Martini, A., Timoshenko, J., Rüscher, M., Hursán, D., Monteiro, M. C. O., Liberra, E., et al. (2024). Revealing the structure of the active sites for the electrocatalytic CO2 reduction to Co over Co single atom catalysts using operando XANES and machine learning. Journal of Synchrotron Radiation, 31(4), 741-750. doi:10.1107/S1600577524004739.

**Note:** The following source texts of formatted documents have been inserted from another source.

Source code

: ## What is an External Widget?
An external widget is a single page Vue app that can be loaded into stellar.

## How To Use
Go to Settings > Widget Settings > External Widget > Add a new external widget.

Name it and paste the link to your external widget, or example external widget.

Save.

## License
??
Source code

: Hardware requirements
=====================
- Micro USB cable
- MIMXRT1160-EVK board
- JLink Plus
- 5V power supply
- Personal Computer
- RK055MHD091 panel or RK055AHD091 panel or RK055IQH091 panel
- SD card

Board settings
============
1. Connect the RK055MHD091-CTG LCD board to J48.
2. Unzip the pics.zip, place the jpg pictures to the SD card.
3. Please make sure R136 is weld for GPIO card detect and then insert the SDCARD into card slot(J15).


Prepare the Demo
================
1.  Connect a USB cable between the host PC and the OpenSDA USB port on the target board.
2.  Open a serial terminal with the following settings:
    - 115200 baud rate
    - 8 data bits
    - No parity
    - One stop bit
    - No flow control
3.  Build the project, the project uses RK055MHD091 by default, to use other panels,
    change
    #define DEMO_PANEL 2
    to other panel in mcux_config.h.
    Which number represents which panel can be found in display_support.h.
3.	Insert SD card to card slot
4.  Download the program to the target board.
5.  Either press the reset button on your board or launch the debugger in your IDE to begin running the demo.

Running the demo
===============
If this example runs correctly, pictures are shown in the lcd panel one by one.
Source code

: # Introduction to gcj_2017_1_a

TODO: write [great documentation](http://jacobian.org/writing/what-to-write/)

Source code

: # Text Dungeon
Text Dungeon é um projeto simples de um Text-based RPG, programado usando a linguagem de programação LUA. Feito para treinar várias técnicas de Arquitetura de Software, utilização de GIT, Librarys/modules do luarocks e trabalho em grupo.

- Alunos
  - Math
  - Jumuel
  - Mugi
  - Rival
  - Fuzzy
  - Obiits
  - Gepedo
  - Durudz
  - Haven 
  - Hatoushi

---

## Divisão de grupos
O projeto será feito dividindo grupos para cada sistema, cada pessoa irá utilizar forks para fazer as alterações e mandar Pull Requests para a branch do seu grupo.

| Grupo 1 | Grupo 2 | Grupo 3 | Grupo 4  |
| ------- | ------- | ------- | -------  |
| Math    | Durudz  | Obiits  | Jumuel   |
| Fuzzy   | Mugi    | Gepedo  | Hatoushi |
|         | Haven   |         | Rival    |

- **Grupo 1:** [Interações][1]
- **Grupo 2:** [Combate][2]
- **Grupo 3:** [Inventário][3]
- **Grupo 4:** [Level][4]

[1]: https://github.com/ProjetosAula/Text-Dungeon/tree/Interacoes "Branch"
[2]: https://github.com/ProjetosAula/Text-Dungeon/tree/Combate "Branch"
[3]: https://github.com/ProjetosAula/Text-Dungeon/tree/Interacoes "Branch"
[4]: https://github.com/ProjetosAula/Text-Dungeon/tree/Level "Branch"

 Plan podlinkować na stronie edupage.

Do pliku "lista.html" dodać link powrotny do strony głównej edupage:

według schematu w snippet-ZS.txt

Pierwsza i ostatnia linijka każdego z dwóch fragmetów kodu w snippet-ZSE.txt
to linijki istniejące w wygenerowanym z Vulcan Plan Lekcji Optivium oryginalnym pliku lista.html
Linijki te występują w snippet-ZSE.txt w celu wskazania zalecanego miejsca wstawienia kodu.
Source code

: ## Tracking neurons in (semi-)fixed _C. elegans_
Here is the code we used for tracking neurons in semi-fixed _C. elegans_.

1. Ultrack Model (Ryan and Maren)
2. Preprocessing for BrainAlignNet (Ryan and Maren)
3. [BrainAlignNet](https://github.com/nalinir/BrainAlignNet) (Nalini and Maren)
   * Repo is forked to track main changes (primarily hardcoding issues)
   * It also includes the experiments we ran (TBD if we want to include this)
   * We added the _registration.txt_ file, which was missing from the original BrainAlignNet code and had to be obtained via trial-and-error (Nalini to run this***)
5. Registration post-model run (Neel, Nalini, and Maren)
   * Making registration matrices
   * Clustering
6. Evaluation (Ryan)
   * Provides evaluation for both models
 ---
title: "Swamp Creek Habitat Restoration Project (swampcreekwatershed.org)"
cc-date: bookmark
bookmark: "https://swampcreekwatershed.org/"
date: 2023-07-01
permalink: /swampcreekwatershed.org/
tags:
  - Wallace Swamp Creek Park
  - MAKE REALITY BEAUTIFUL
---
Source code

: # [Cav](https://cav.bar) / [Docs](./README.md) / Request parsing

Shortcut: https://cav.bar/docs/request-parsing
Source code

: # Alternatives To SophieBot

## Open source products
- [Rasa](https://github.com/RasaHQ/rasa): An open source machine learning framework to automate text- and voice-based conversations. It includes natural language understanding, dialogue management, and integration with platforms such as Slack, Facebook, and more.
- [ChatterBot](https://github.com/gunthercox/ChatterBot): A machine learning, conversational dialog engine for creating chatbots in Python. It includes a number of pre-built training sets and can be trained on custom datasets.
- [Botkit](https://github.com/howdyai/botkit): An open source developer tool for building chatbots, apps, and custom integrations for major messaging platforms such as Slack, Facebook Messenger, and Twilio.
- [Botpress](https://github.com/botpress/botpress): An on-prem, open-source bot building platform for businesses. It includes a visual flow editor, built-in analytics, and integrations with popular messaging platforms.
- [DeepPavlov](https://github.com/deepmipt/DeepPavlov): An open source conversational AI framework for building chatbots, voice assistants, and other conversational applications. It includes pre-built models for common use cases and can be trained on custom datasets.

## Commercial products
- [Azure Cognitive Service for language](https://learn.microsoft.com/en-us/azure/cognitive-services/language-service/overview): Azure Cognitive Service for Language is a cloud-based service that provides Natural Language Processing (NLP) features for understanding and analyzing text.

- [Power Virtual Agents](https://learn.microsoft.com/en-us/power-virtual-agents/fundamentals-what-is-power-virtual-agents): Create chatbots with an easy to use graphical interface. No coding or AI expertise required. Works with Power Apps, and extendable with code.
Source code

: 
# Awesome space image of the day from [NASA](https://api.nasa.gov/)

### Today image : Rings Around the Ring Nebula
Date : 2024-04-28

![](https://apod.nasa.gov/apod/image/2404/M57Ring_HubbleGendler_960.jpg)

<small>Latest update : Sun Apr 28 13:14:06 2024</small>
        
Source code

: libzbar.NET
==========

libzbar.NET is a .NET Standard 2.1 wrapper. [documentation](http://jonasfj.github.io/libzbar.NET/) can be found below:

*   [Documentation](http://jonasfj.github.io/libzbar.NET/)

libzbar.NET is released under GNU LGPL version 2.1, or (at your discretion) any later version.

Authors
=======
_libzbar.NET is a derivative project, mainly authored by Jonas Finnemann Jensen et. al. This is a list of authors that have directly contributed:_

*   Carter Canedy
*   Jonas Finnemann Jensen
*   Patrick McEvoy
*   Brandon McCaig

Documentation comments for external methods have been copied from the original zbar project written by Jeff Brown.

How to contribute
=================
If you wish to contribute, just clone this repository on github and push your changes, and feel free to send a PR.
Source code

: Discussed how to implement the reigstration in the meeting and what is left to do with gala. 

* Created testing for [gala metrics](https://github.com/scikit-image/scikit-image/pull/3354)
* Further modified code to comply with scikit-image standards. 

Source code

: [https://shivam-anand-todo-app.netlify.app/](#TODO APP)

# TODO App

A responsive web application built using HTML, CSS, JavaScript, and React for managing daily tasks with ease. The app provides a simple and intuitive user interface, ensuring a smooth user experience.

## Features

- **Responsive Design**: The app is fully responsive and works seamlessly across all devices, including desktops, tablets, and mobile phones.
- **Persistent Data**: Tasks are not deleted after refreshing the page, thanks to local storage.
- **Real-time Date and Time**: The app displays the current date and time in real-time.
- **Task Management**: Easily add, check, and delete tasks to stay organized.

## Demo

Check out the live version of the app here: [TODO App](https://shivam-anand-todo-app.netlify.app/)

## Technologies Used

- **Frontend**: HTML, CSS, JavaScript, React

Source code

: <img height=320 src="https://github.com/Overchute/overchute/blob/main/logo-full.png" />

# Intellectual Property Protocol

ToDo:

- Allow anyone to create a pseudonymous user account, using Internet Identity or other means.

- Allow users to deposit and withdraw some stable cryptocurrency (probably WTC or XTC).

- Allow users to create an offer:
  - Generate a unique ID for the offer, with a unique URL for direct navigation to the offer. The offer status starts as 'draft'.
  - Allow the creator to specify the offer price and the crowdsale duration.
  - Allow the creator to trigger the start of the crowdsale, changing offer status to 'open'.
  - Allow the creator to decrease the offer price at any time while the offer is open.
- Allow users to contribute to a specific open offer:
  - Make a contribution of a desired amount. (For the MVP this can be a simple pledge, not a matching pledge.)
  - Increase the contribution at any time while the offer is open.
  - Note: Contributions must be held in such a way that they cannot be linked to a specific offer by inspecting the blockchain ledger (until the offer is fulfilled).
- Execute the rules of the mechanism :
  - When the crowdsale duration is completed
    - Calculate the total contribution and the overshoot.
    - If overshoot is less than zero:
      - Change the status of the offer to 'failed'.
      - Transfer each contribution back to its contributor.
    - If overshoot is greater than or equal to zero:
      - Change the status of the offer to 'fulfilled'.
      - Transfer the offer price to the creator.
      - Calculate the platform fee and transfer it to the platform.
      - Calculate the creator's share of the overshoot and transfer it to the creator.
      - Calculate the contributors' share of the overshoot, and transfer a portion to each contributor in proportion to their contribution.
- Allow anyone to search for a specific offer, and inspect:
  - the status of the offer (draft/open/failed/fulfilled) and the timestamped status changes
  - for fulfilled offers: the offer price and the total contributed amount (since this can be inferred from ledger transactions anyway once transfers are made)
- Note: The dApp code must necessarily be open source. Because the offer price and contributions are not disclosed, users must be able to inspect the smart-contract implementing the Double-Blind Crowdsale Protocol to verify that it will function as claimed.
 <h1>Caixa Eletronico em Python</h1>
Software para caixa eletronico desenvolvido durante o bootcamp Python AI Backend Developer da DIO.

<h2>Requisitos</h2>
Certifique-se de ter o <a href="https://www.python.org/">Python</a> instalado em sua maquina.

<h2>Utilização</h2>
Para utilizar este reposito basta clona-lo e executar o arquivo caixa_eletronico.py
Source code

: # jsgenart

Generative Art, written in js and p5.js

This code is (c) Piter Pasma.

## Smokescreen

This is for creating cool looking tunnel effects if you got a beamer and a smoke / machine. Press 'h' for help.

Cite as: https://hdl.handle.net/21.11116/0000-000F-54F8-B
Abstract
Transition-metal nitrogen-doped carbons (TM-N-C) are emerging as a highly
promising catalyst class for several important electrocatalytic processes,
including the electrocatalytic CO2 reduction reaction (CO2RR). The unique local environment around the singly dispersed metal site in TM-N-C catalysts is likely to be responsible for their catalytic properties, which differ significantly from those of bulk or nanostructured catalysts. However, the identification of the actual working structure of the main active units in TM-N-C remains a
challenging task due to the fluctional, dynamic nature of these catalysts, and
scarcity of experimental techniques that could probe the structure of these materials under realistic working conditions. This issue is addressed in this work and the local atomistic and electronic structure of the metal site in a Co–N–C catalyst for CO2RR is investigated by employing time-resolved operando X-ray
absorption spectroscopy (XAS) combined with advanced data analysis techniques. This multi-step approach, based on principal component analysis, spectral decomposition and supervised machine learning methods, allows the contributions of several co-existing species in the working Co–N–C catalysts to be decoupled, and their XAS spectra deciphered, paving the way for understanding the CO2RR mechanisms in the Co–N–C catalysts, and further optimization of this class of electrocatalytic systems.